To solve this be-upfront-or-not mystery, we decided to ask other women, too, what they do if they’re not interested in somebody who’s interested in them. Here’s what they had to say.
1. Jennifer, 45
“I wouldn’t tell them on a date, but if they had a good time and asked me out again and I didn’t feel the same, I’d probably just write a text or message back and say, ‘Thanks so much, but unfortunately, I didn’t feel like we were a match on my end’ — or something to that effect.”
2. Missy, 39
“Honesty is always best, but it’s tough! I’ve tried a version of, ‘It’s not you, it’s me (and I didn’t feel a connection, or something like that),’ but it doesn’t usually work well, so then I delay sending that message so long that I ghost more often than not.”
3. Lizbeth, 53
“When I was younger and sweeter, I would not say anything. With time, I asserted myself and said, ‘Let’s be friends.’ With more time, I got real and started to say, ‘Thank you for making the effort today. Let’s not pretend we’ll be friends, but I appreciated your time.’ And on a particularly bad date, I told him, ‘This was a date I’ll never forget… no matter how hard I try.’”
4. Stacy, 26
“If it is a first date, then I usually just don’t contact them again.
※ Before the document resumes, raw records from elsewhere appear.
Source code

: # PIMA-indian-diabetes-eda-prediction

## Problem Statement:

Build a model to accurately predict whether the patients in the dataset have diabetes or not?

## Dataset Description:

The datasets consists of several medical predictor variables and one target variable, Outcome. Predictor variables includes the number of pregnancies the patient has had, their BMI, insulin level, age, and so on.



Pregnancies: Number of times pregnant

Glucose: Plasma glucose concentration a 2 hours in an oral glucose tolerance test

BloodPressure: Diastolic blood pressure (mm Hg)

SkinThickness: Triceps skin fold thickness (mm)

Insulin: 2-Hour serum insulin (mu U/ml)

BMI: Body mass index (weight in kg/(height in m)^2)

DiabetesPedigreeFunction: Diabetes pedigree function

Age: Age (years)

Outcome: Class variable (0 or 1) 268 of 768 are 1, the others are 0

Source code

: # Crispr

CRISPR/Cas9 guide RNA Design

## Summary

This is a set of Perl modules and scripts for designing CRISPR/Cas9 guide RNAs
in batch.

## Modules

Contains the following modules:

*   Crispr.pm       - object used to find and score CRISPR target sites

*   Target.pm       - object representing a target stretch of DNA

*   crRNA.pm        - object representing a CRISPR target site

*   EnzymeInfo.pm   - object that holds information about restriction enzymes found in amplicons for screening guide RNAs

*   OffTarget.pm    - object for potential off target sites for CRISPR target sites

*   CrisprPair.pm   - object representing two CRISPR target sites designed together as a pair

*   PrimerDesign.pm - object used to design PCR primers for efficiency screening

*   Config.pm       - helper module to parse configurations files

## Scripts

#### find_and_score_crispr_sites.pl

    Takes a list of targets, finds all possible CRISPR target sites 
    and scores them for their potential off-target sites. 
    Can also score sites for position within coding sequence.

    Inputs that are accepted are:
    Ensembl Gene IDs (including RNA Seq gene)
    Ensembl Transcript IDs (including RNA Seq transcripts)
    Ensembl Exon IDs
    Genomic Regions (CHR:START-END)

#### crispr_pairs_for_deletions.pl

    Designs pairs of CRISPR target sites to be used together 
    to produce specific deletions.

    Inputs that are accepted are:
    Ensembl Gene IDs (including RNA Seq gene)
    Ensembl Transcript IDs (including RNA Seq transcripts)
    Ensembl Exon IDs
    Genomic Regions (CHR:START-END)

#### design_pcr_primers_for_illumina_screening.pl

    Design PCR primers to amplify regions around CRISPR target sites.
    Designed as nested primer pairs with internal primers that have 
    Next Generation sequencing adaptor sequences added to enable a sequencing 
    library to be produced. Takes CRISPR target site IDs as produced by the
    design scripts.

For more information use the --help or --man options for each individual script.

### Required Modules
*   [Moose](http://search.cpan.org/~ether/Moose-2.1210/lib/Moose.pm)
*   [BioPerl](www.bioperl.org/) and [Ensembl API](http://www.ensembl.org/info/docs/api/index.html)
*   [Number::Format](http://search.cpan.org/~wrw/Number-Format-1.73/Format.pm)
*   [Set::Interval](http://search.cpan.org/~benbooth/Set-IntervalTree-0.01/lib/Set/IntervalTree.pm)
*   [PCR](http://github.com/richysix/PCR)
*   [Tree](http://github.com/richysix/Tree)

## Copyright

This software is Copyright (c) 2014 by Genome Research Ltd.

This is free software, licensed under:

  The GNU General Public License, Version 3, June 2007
I realize that might constitute ‘ghosting,’ but I think it would be worse to tell them you don’t like them after only one date than just to move forward with things. If it’s a longer type of relationship, then I would say something out of respect. In this instance, I would rather be friends instead of explicitly saying I’m not interested.”
5. Regina, 37
“These days, I’m only online dating, mostly through Tinder. If a guy wants to see me again and I felt nothing, which happens 99 percent of the time, I just tell him it was nice to meet him, but I’m not interested or that I felt a stronger spark with someone else. Sure, some write back and they’re angry, but I just then unmatch them and move on. That’s that. Remember: Make the ‘unmatch’ or ‘block’ buttons your friends!”
6. Heather, 33
“For all the online and app dates that people go on in this day and age, I don’t think I owe it to every date to tell them I don’t want to see them again. Often, they ask why or try to convince me for a second date, and I give in, and then it’s not fun just like the first one, so I find it’s better to just ignore them.”
7. Gina, 56
“I’m in a relationship now, but I dated for quite a long time before meeting my partner. If I wasn’t interested, I used to tell my dates right on the spot at the end of a date, but then someone got aggressive with me and I stopped doing that. It is my preferred method, but it stopped feeling safe, so I switched to a slightly different approach: After a date ended and he said, ‘Do you want to go out again?’ I’d look him straight in the eyes and say something like, ‘I had a very nice time and I’m open to considering that.’ Then we’d say goodnight. If he reached out, I then said, ‘Thank you for connecting with me. I’ve thought it over and I think I’m going to stay on my own for a while; I’m not ready to date yet.’ Again, I would much rather say, ‘Get lost, Charlie,’ but as a woman, I’m much more conscious of making sure I don’t get into an awkward and potentially physical altercation.”
8. Shyna, 25
“Do I ghost dates? No. Have I? Yes. In the past, if I went out with someone and didn’t feel a connection, I would let it be and assume they could take a hint. However, over time, tables turned. I went out on dates that I felt went well, but never received responses to my texts attempting to hang out again. Since I’ve experienced ghosting first-hand, I’ve made it a priority to ensure that any person I date realizes my reasoning for not wanting to go any further. Honesty really is the best policy, just not always the easiest route to take.”